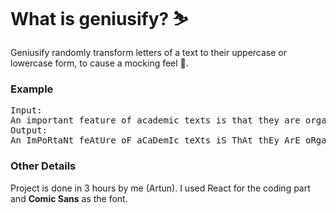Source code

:<h1>What is geniusify? ⛷</h1>
Geniusify randomly transform letters of a text to their uppercase or lowercase form, to cause a mocking feel 🦁.

<h3>Example</h3>
<pre>
Input:
An important feature of academic texts is that they are organised in a specific way; they have a clear structure. This structure makes it easier for your reader to navigate your text and understand the material better. 
Output:
An ImPoRtaNt feAtUre oF aCaDemIc teXts iS ThAt thEy ArE oRgaNiSed iN A SpeCiFic waY; tHey haVe A ClEaR sTrUcTuRe. thIs StrUcTuRe MaKes iT EaSieR For yoUr ReaDer to naViGatE YouR tExt aNd UnDerStaNd The mAteRiAl bEtTeR.
</pre>

<h3>Other Details</h3>
Project is done in 3 hours by me (Artun). I used React for the coding part and <b>Comic Sans</b> as the font.
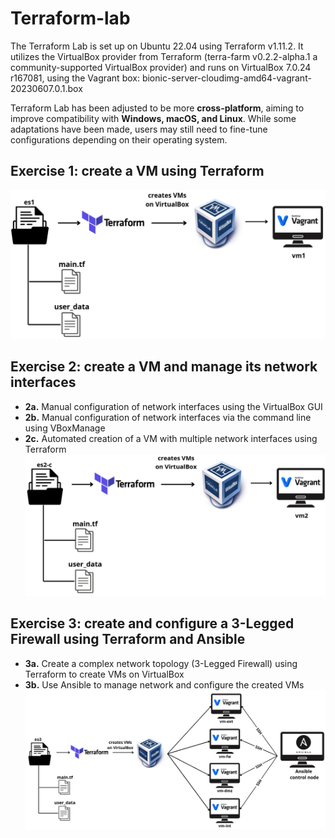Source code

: # Terraform-lab
The Terraform Lab is set up on Ubuntu 22.04 using Terraform v1.11.2. It utilizes the VirtualBox provider from Terraform (terra-farm v0.2.2-alpha.1 a community-supported VirtualBox provider) 
and runs on VirtualBox 7.0.24 r167081, using the Vagrant box: bionic-server-cloudimg-amd64-vagrant-20230607.0.1.box

Terraform Lab has been adjusted to be more **cross-platform**, aiming to improve compatibility with **Windows, macOS, and Linux**. 
While some adaptations have been made, users may still need to fine-tune configurations depending on their operating system.

## Exercise 1: create a VM using Terraform

![](images/es1.png)

## Exercise 2: create a VM and manage its network interfaces
- **2a.** Manual configuration of network interfaces using the VirtualBox GUI
- **2b.** Manual configuration of network interfaces via the command line using VBoxManage
- **2c.** Automated creation of a VM with multiple network interfaces using Terraform
![](images/es2-c.png)

## Exercise 3: create and configure a 3-Legged Firewall using Terraform and Ansible
- **3a.** Create a complex network topology (3-Legged Firewall) using Terraform to create VMs on VirtualBox
- **3b.** Use Ansible to manage network and configure the created VMs
![](images/es3.png)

* EXERCISE
Copy out the listing above from the line containing "<h3>Example</h3>" to the line containing "The Terraform Lab", both included, exactly as written and minus the images.

* SOLUTION TO THIS PROBLEM
<h3>Example</h3>
<pre>
Input:
An important feature of academic texts is that they are organised in a specific way; they have a clear structure. This structure makes it easier for your reader to navigate your text and understand the material better. 
Output:
An ImPoRtaNt feAtUre oF aCaDemIc teXts iS ThAt thEy ArE oRgaNiSed iN A SpeCiFic waY; tHey haVe A ClEaR sTrUcTuRe. thIs StrUcTuRe MaKes iT EaSieR For yoUr ReaDer to naViGatE YouR tExt aNd UnDerStaNd The mAteRiAl bEtTeR.
</pre>

<h3>Other Details</h3>
Project is done in 3 hours by me (Artun). I used React for the coding part and <b>Comic Sans</b> as the font.
Source code

: # Terraform-lab
The Terraform Lab is set up on Ubuntu 22.04 using Terraform v1.11.2. It utilizes the VirtualBox provider from Terraform (terra-farm v0.2.2-alpha.1 a community-supported VirtualBox provider) 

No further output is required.